NEW YORK (Reuters Health)—Bone mineral density (BMD), particularly lumbar BMD, may not reliably indicate the presence of asymptomatic vertebral fragility fractures in post-menopausal women, new findings suggest.
“Improvement of the current recommendations for spinal X-ray examination may therefore lead to an early identification and better management of patients with vertebral fractures, especially in younger age groups,” Caterina Trevisan, MD, of the University of Padova and colleagues write.
The authors note vertebral fractures, particularly multiple ones, harm patients’ self-sufficiency and increase morbidity and mortality. They are also associated with a higher risk of suffering new ones, Dr. Trevisan tells Reuters Health by email.
The team examined records of 1,132 post-menopausal women (mean age: 64 years) who were seen at a single outpatient osteoporosis clinic and were not taking anti-osteoporotic drugs.
All participants underwent dual-energy X-ray absorptiometry (DXA) to assess BMD and T-scores for the lumbar spine (L1-L4) and total femur. Vertebral fractures were diagnosed based on reduction of at least 20% of vertebral height seen in lateral radiography of the thoracic and lumbar regions.
The overall prevalence of vertebral fractures was 28.2%; the prevalences by age group ranged from 15.5% in women under 60 to 44.1% in those 71 and older (P<0.0001).
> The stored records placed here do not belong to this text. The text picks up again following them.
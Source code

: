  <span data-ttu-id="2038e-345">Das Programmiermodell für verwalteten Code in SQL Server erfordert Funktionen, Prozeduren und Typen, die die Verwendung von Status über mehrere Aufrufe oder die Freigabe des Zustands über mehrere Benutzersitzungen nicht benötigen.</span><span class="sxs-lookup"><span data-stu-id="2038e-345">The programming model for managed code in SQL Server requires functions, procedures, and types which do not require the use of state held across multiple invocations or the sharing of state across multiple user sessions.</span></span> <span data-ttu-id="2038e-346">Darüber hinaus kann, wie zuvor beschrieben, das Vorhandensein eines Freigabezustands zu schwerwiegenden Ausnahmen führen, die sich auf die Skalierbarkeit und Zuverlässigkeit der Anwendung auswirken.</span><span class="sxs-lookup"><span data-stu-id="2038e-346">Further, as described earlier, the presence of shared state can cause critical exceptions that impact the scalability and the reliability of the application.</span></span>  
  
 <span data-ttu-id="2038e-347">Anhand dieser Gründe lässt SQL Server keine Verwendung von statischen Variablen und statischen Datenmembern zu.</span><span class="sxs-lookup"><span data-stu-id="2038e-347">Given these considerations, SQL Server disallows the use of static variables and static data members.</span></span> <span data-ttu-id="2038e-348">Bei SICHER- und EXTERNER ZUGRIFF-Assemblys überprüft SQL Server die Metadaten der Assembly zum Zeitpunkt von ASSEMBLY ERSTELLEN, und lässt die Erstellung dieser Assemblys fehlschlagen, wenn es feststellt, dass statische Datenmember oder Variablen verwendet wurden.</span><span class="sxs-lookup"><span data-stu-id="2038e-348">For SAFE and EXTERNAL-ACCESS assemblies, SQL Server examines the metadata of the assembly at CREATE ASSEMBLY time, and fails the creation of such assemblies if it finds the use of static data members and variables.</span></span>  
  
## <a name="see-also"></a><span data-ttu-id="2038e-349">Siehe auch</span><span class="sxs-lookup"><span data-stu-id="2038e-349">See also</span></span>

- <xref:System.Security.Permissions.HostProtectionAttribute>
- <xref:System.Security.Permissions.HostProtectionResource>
Nearly 83% of the fractures had not been diagnosed before.
Only age and femoral BMD were significantly associated with known or unknown vertebral fractures.
When the researchers looked at BMD values in patients according to the presence of no (n=813), one (n=208) or two or more vertebral fractures (n=111), they found no significant difference in lumbar BMDs between groups.
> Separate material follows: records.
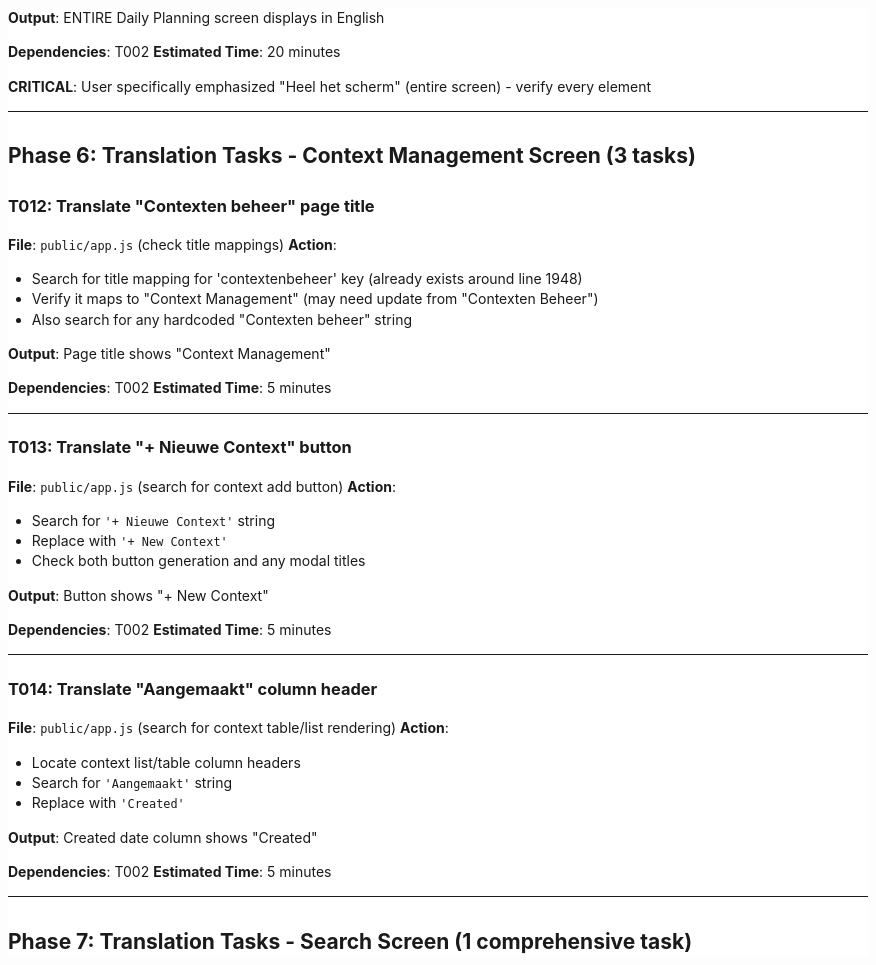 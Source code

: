**Output**: ENTIRE Daily Planning screen displays in English

**Dependencies**: T002
**Estimated Time**: 20 minutes

**CRITICAL**: User specifically emphasized "Heel het scherm" (entire screen) - verify every element

---

## Phase 6: Translation Tasks - Context Management Screen (3 tasks)

### T012: Translate "Contexten beheer" page title
**File**: `public/app.js` (check title mappings)
**Action**:
- Search for title mapping for 'contextenbeheer' key (already exists around line 1948)
- Verify it maps to "Context Management" (may need update from "Contexten Beheer")
- Also search for any hardcoded "Contexten beheer" string

**Output**: Page title shows "Context Management"

**Dependencies**: T002
**Estimated Time**: 5 minutes

---

### T013: Translate "+ Nieuwe Context" button
**File**: `public/app.js` (search for context add button)
**Action**:
- Search for `'+ Nieuwe Context'` string
- Replace with `'+ New Context'`
- Check both button generation and any modal titles

**Output**: Button shows "+ New Context"

**Dependencies**: T002
**Estimated Time**: 5 minutes

---

### T014: Translate "Aangemaakt" column header
**File**: `public/app.js` (search for context table/list rendering)
**Action**:
- Locate context list/table column headers
- Search for `'Aangemaakt'` string
- Replace with `'Created'`

**Output**: Created date column shows "Created"

**Dependencies**: T002
**Estimated Time**: 5 minutes

---

## Phase 7: Translation Tasks - Search Screen (1 comprehensive task)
Under either current Italian guidelines or International Society of Clinical Densitometry recommendations, the authors note a substantial numbers of patients, especially those younger than 60, would not normally have received spinal X-rays.
“There is currently inconsistency in whether and how professional guidelines about vertebral imaging are followed,” Anne Schafer, MD, associate professor of medicine and of epidemiology and biostatistics at the University of California San Francisco, tells Reuters Health by email.
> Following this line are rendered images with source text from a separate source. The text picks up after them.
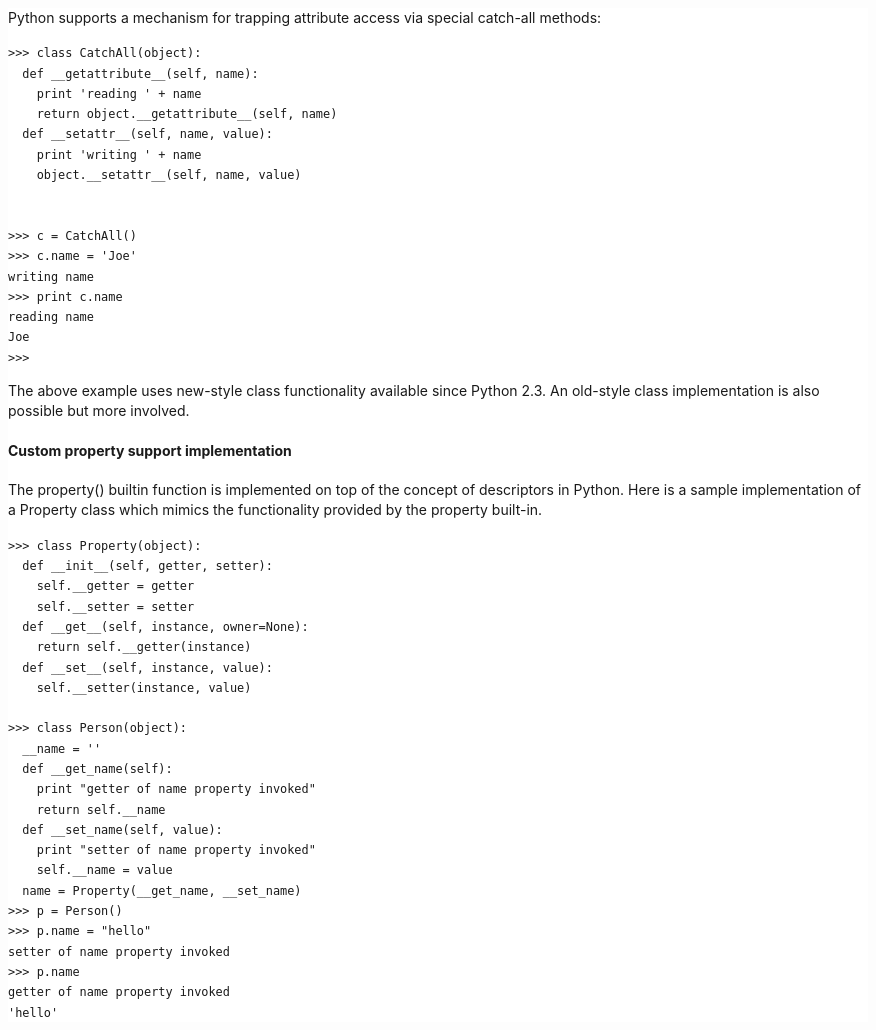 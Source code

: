 Python supports a mechanism for trapping attribute access via special catch-all methods:

```
>>> class CatchAll(object):
  def __getattribute__(self, name):
    print 'reading ' + name
    return object.__getattribute__(self, name)
  def __setattr__(self, name, value):
    print 'writing ' + name
    object.__setattr__(self, name, value)

    
>>> c = CatchAll()
>>> c.name = 'Joe'
writing name
>>> print c.name
reading name
Joe
>>>
```

The above example uses new-style class functionality available since Python 2.3.
An old-style class implementation is also possible but more involved.

#### Custom property support implementation

The property() builtin function is implemented on top of the concept of descriptors in Python.
Here is a sample implementation of a Property class which mimics the functionality provided by the property built-in.

```
>>> class Property(object):
  def __init__(self, getter, setter):
    self.__getter = getter
    self.__setter = setter
  def __get__(self, instance, owner=None):
    return self.__getter(instance)
  def __set__(self, instance, value):
    self.__setter(instance, value)

>>> class Person(object):
  __name = ''
  def __get_name(self):
    print "getter of name property invoked"
    return self.__name
  def __set_name(self, value):
    print "setter of name property invoked"
    self.__name = value
  name = Property(__get_name, __set_name)
>>> p = Person()
>>> p.name = "hello"
setter of name property invoked
>>> p.name
getter of name property invoked
'hello'
```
The new findings “will help inform the conversation, as professional organizations and individual clinicians decide which guidelines to issue and follow,” says Dr. Schafer, who was not involved in the study.
Kristine E. Ensrud, MD, MPH, professor of medicine and epidemiology and community health at the University of Minnesota in Minneapolis, says most vertebral fractures, typically milder ones, don’t come to medical attention when they occur and are identified later on the basis of X-rays alone.
She emphasizes to Reuters Health that the Italian study is based on “a very select population of women, referred specifically for the diagnosis and treatment of osteoporosis … not the general population of postmenopausal women.”
The only reason to identify asymptomatic vertebral fractures, says Dr. Ensrud, who also was not involved in the new research, “is for clinical decision making about whether or not to start drug treatment (typically bisphosphonates) to reduce risk of future clinical fracture events.”
“Whether or not to use drug treatment in younger postmenopausal women is a matter of debate, especially when there is accumulating evidence that rare but serious harms of treatment (atypical femoral fractures) is related to duration of use of bisphosphonates and other potent antiresorptive drugs,” she adds.
Dr. Ensrud notes that because “71% of the study population met criteria for drug treatment based on BMD alone, I am not sure whether getting spine films identified a much larger proportion of women as candidates for treatment above and beyond that identified using BMD measurement alone.”
- Pizzato S, Trevisan C, Lucato P, et al. Identification of asymptomatic frailty vertebral fractures in post-menopausal women. Bone. 2018 Aug;113:89–94. Epub 2018 May 9.